Leguideinfo.net : « Une loi sur papier, un mépris sur le terrain ». C’est le cri de détresse lancé par les personnes en situation de handicap en Guinée. Entre les promesses signées au Palais et les escaliers qui bloquent la rue, le fossé se creuse. Au micro de Le Guide TV, Ousmane Diané, Président de la Fédération Guinéenne pour la Promotion des Personnes Handicapées, dénonce une exclusion qui ne dit pas son nom. Pour cet acteur majeur, la dignité ne se décrète pas : elle se construit au bas des marches des édifices publics.
Une avancée législative… bloquée sur papier
La Guinée a franchi une étape historique le 20 août 2025 avec l’adoption par le Conseil National de la Transition (CNT) de la loi portant sur la Promotion et Protection des Droits des Personnes en situation de Handicap, passant de 76 à 120 articles, renforçant les droits et la dignité des personnes en situation de handicap. Promulguée en septembre 2025 par le Général Mamadi Doumbouya, cette loi promettait l’accès prioritaire aux services et des infrastructures adaptées.
Pourtant, quelques mois plus tard, le constat est amer. Les experts soulignent que la loi reste une coquille vide sans décrets d’application concrets et sans une réelle volonté politique de transformer nos villes.
Un constat sans appel : « On nous ignore »

Porté à bout de bras pour accéder à une salle de conférence lors d’un récent événement, Ousmane Diané refuse de voir ce geste comme une fatalité :
« Ce n’est pas de gaieté de cœur. Je souhaiterais monter par moi-même », confie-t-il, rappelant qu’au Rwanda ou en Europe, l’autonomie est la norme.
Pour lui, le mal est profond et culturel : « Tout est conçu comme si les personnes en situation de handicap n’existaient pas. Dans le subconscient des Guinéens, nous ne sommes pas censés fréquenter les grands hôtels ou les conférences. »
« On ne peut pas monter les marches de la justice »
L’inaccessibilité physique des lieux de pouvoir est un point critique. « C’est une discrimination pure et simple. Comment un citoyen en fauteuil roulant peut-il faire valoir ses droits si les tribunaux, les ministères et les mairies n’ont pas de rampes ? », s’interroge M. Diané.

Le problème est systémique.

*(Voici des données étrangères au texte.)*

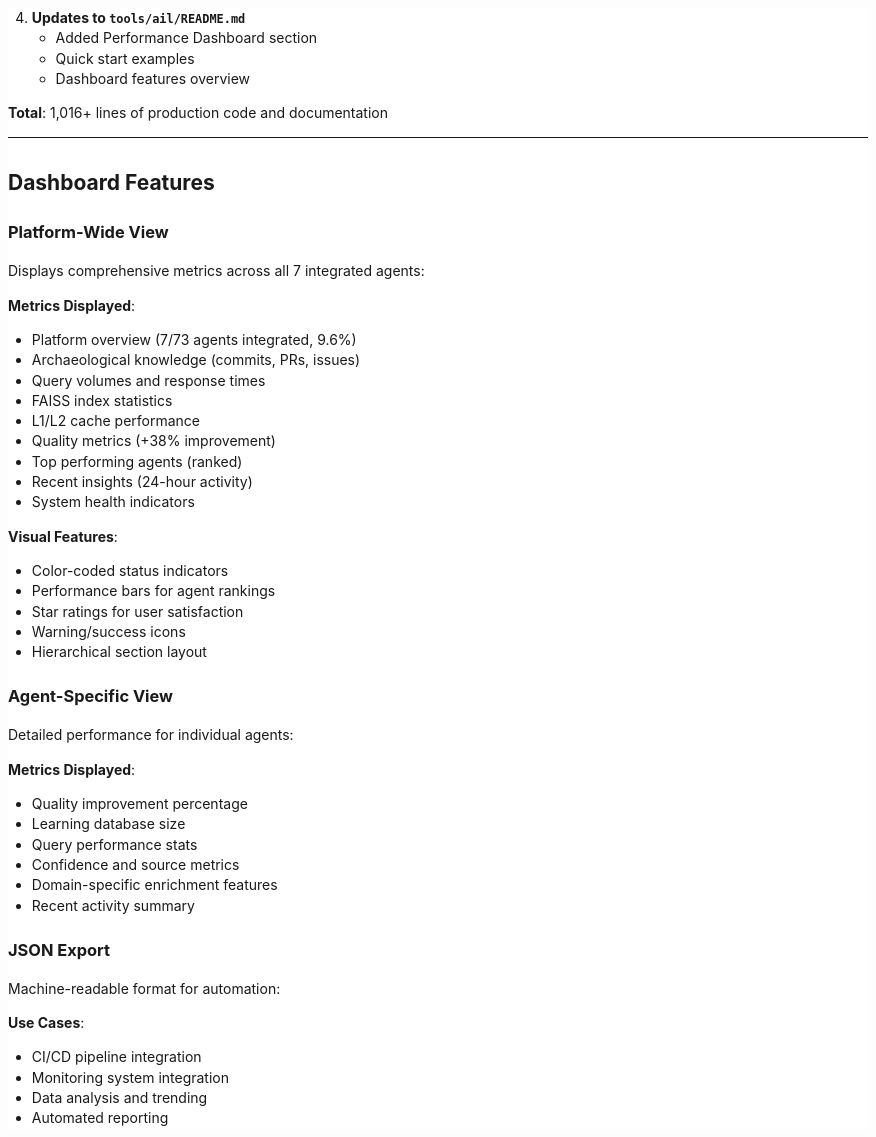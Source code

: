 4. **Updates to `tools/ail/README.md`**
   - Added Performance Dashboard section
   - Quick start examples
   - Dashboard features overview

**Total**: 1,016+ lines of production code and documentation

---

## Dashboard Features

### Platform-Wide View

Displays comprehensive metrics across all 7 integrated agents:

**Metrics Displayed**:
- Platform overview (7/73 agents integrated, 9.6%)
- Archaeological knowledge (commits, PRs, issues)
- Query volumes and response times
- FAISS index statistics
- L1/L2 cache performance
- Quality metrics (+38% improvement)
- Top performing agents (ranked)
- Recent insights (24-hour activity)
- System health indicators

**Visual Features**:
- Color-coded status indicators
- Performance bars for agent rankings
- Star ratings for user satisfaction
- Warning/success icons
- Hierarchical section layout

### Agent-Specific View

Detailed performance for individual agents:

**Metrics Displayed**:
- Quality improvement percentage
- Learning database size
- Query performance stats
- Confidence and source metrics
- Domain-specific enrichment features
- Recent activity summary

### JSON Export

Machine-readable format for automation:

**Use Cases**:
- CI/CD pipeline integration
- Monitoring system integration
- Data analysis and trending
- Automated reporting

Déjà en 2020, des voix dénonçaient que le ministère chargé de la Solidarité se trouvait au 6ème étage d’un immeuble dont l’ascenseur était perpétuellement en panne. Aujourd’hui, les nouveaux chantiers publics continuent trop souvent d’ignorer les normes d’accessibilité universelle.
L’appel direct au Chef de l’État : Passer du décret à la rampe
S’il salue les efforts récents à la Primature ou au Palais du Peuple, Ousmane Diané interpelle directement le Président Mamadi Doumbouya sur trois leviers d’urgence :
- Audit de conformité : Interdire l’inauguration de tout nouveau bâtiment public non accessible.
- Aménagement de l’existant : Lancer un programme national d’urgence pour l’installation de rampes et d’ascenseurs dans les administrations clés.
- Infrastructures réelles : Veiller à ce que les projets financés par les institutions internationales (Banque Mondiale, etc.) intègrent réellement les rampes sur le terrain.
« Si vous ne participez pas à la vie économique et sociale, vous ne répondez pas au statut de citoyen. La dignité passe par l’accès », martèle le président de la Fédération.
Pour une Guinée réellement inclusive
L’accessibilité est le premier test de la sincérité d’une politique sociale. Si un citoyen ne peut accéder physiquement à un bureau de vote, à une école ou à un hôpital, la loi promulguée n’est qu’un mirage. Il est temps que les « 120 articles » quittent les tiroirs poussiéreux pour devenir des briques, des rampes et des ascenseurs.